--- Dataset records Enclosed Below ---

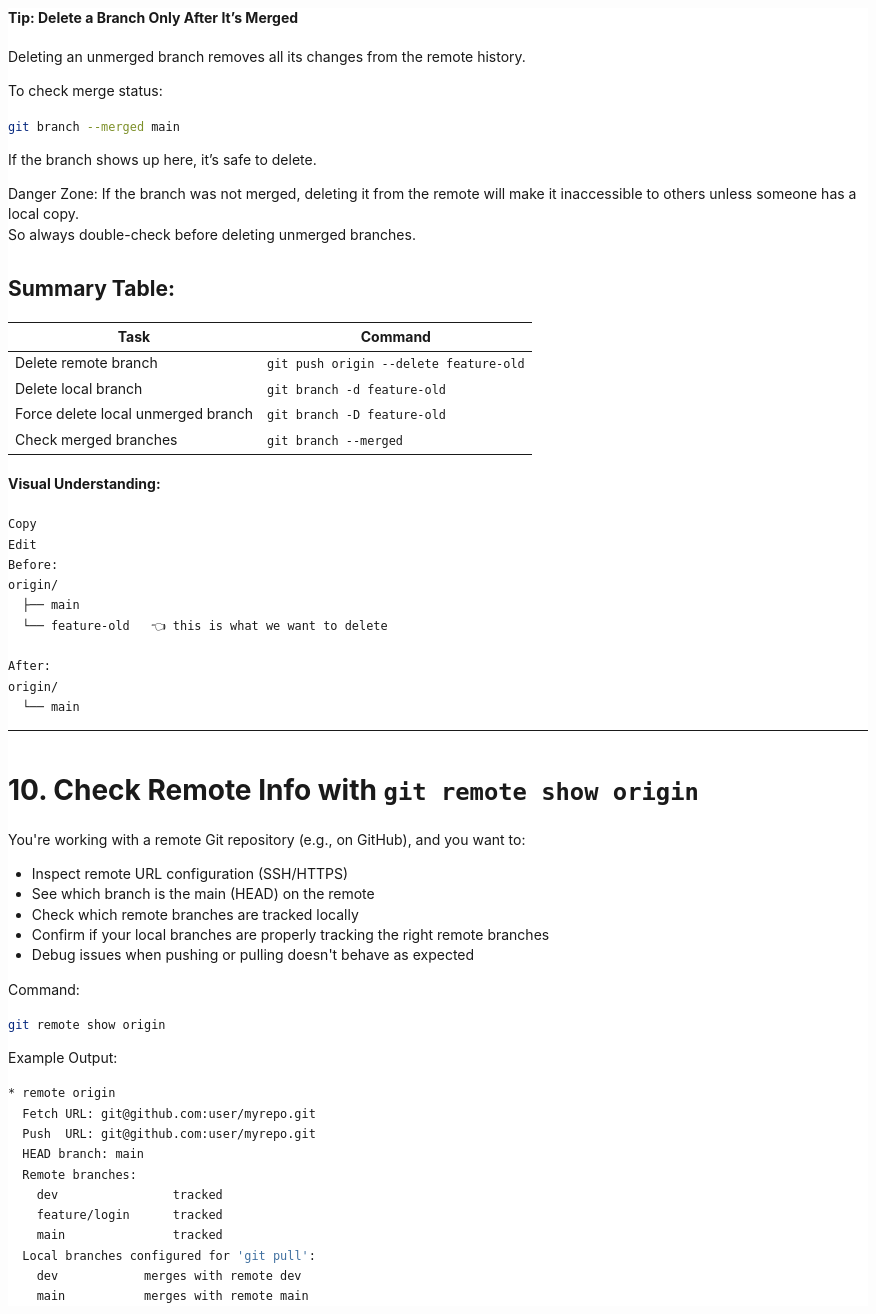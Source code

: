 #### Tip: Delete a Branch Only After It’s Merged
Deleting an unmerged branch removes all its changes from the remote history.

To check merge status:
```bash
git branch --merged main
```
If the branch shows up here, it’s safe to delete.

Danger Zone: If the branch was not merged, deleting it from the remote will make it inaccessible to others unless someone has a local copy.  
So always double-check before deleting unmerged branches.

## Summary Table:
| Task                               | Command                                |
| ---------------------------------- | -------------------------------------- |
| Delete remote branch               | `git push origin --delete feature-old` |
| Delete local branch                | `git branch -d feature-old`            |
| Force delete local unmerged branch | `git branch -D feature-old`            |
| Check merged branches              | `git branch --merged`                  |

#### Visual Understanding:
```plaintext
Copy
Edit
Before:
origin/
  ├── main
  └── feature-old   👈 this is what we want to delete

After:
origin/
  └── main
```

---

# 10. Check Remote Info with `git remote show origin`
You're working with a remote Git repository (e.g., on GitHub), and you want to:
- Inspect remote URL configuration (SSH/HTTPS)
- See which branch is the main (HEAD) on the remote
- Check which remote branches are tracked locally
- Confirm if your local branches are properly tracking the right remote branches
- Debug issues when pushing or pulling doesn't behave as expected

Command:
```bash
git remote show origin
```
Example Output:
```bash
* remote origin
  Fetch URL: git@github.com:user/myrepo.git
  Push  URL: git@github.com:user/myrepo.git
  HEAD branch: main
  Remote branches:
    dev                tracked
    feature/login      tracked
    main               tracked
  Local branches configured for 'git pull':
    dev            merges with remote dev
    main           merges with remote main
```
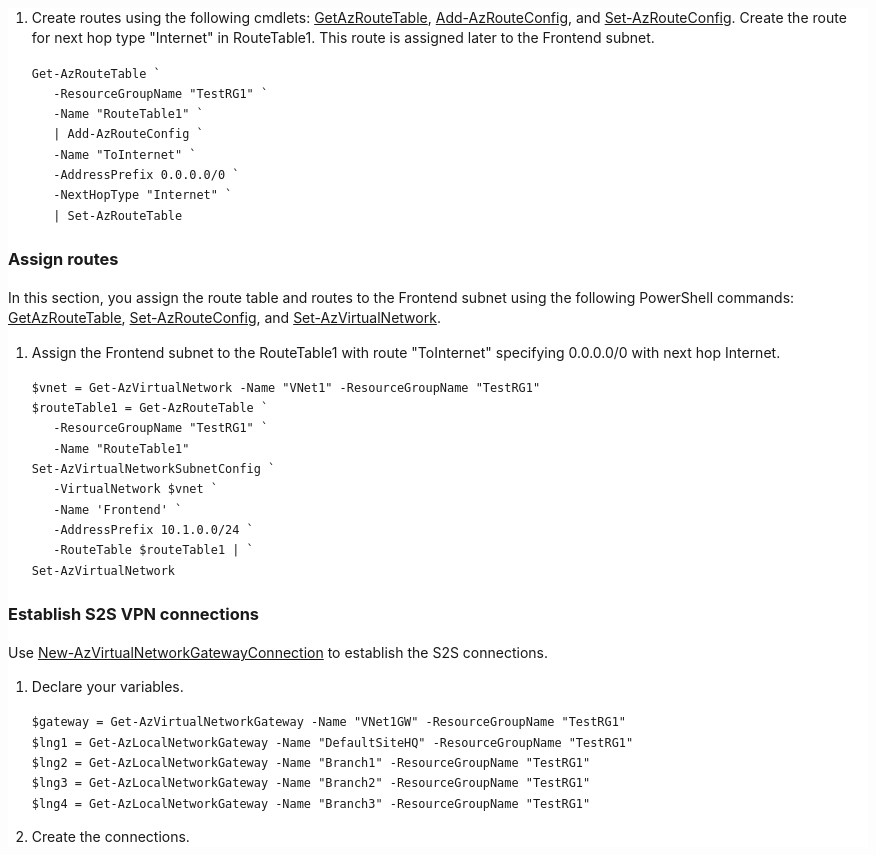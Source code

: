 1. Create routes using the following cmdlets: [GetAzRouteTable](/powershell/module/az.network/get-azroutetable), [Add-AzRouteConfig](/powershell/module/az.network/add-azrouteconfig), and [Set-AzRouteConfig](/powershell/module/az.network/set-azrouteconfig). Create the route for next hop type "Internet" in RouteTable1. This route is assigned later to the Frontend subnet.

   ```azurepowershell-interactive
   Get-AzRouteTable `
      -ResourceGroupName "TestRG1" `
      -Name "RouteTable1" `
      | Add-AzRouteConfig `
      -Name "ToInternet" `
      -AddressPrefix 0.0.0.0/0 `
      -NextHopType "Internet" `
      | Set-AzRouteTable
   ```

### Assign routes

In this section, you assign the route table and routes to the Frontend subnet using the following PowerShell commands: [GetAzRouteTable](/powershell/module/az.network/get-azroutetable), [Set-AzRouteConfig](/powershell/module/az.network/set-azrouteconfig), and [Set-AzVirtualNetwork](/powershell/module/az.network/set-azvirtualnetwork).

1. Assign the Frontend subnet to the RouteTable1 with route "ToInternet" specifying 0.0.0.0/0 with next hop Internet.

   ```azurepowershell-interactive
   $vnet = Get-AzVirtualNetwork -Name "VNet1" -ResourceGroupName "TestRG1"
   $routeTable1 = Get-AzRouteTable `
      -ResourceGroupName "TestRG1" `
      -Name "RouteTable1" 
   Set-AzVirtualNetworkSubnetConfig `
      -VirtualNetwork $vnet `
      -Name 'Frontend' `
      -AddressPrefix 10.1.0.0/24 `
      -RouteTable $routeTable1 | `
   Set-AzVirtualNetwork
   ```
  
### Establish S2S VPN connections

Use [New-AzVirtualNetworkGatewayConnection](/powershell/module/az.network/new-azvirtualnetworkgatewayconnection) to establish the S2S connections.

1. Declare your variables.

   ```azurepowershell-interactive
   $gateway = Get-AzVirtualNetworkGateway -Name "VNet1GW" -ResourceGroupName "TestRG1"
   $lng1 = Get-AzLocalNetworkGateway -Name "DefaultSiteHQ" -ResourceGroupName "TestRG1" 
   $lng2 = Get-AzLocalNetworkGateway -Name "Branch1" -ResourceGroupName "TestRG1" 
   $lng3 = Get-AzLocalNetworkGateway -Name "Branch2" -ResourceGroupName "TestRG1" 
   $lng4 = Get-AzLocalNetworkGateway -Name "Branch3" -ResourceGroupName "TestRG1"
   ```

1. Create the connections.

--- End of Enclosed Dataset records ---

▸ Your assignment: Starting at the line above that contains "In this section, you", write out each line exactly until the line that contains "1. Declare your variables." has been written, and stop there.

▸ Solution below:
In this section, you assign the route table and routes to the Frontend subnet using the following PowerShell commands: [GetAzRouteTable](/powershell/module/az.network/get-azroutetable), [Set-AzRouteConfig](/powershell/module/az.network/set-azrouteconfig), and [Set-AzVirtualNetwork](/powershell/module/az.network/set-azvirtualnetwork).

1. Assign the Frontend subnet to the RouteTable1 with route "ToInternet" specifying 0.0.0.0/0 with next hop Internet.

   ```azurepowershell-interactive
   $vnet = Get-AzVirtualNetwork -Name "VNet1" -ResourceGroupName "TestRG1"
   $routeTable1 = Get-AzRouteTable `
      -ResourceGroupName "TestRG1" `
      -Name "RouteTable1" 
   Set-AzVirtualNetworkSubnetConfig `
      -VirtualNetwork $vnet `
      -Name 'Frontend' `
      -AddressPrefix 10.1.0.0/24 `
      -RouteTable $routeTable1 | `
   Set-AzVirtualNetwork
   ```
  
### Establish S2S VPN connections

Use [New-AzVirtualNetworkGatewayConnection](/powershell/module/az.network/new-azvirtualnetworkgatewayconnection) to establish the S2S connections.

1. Declare your variables.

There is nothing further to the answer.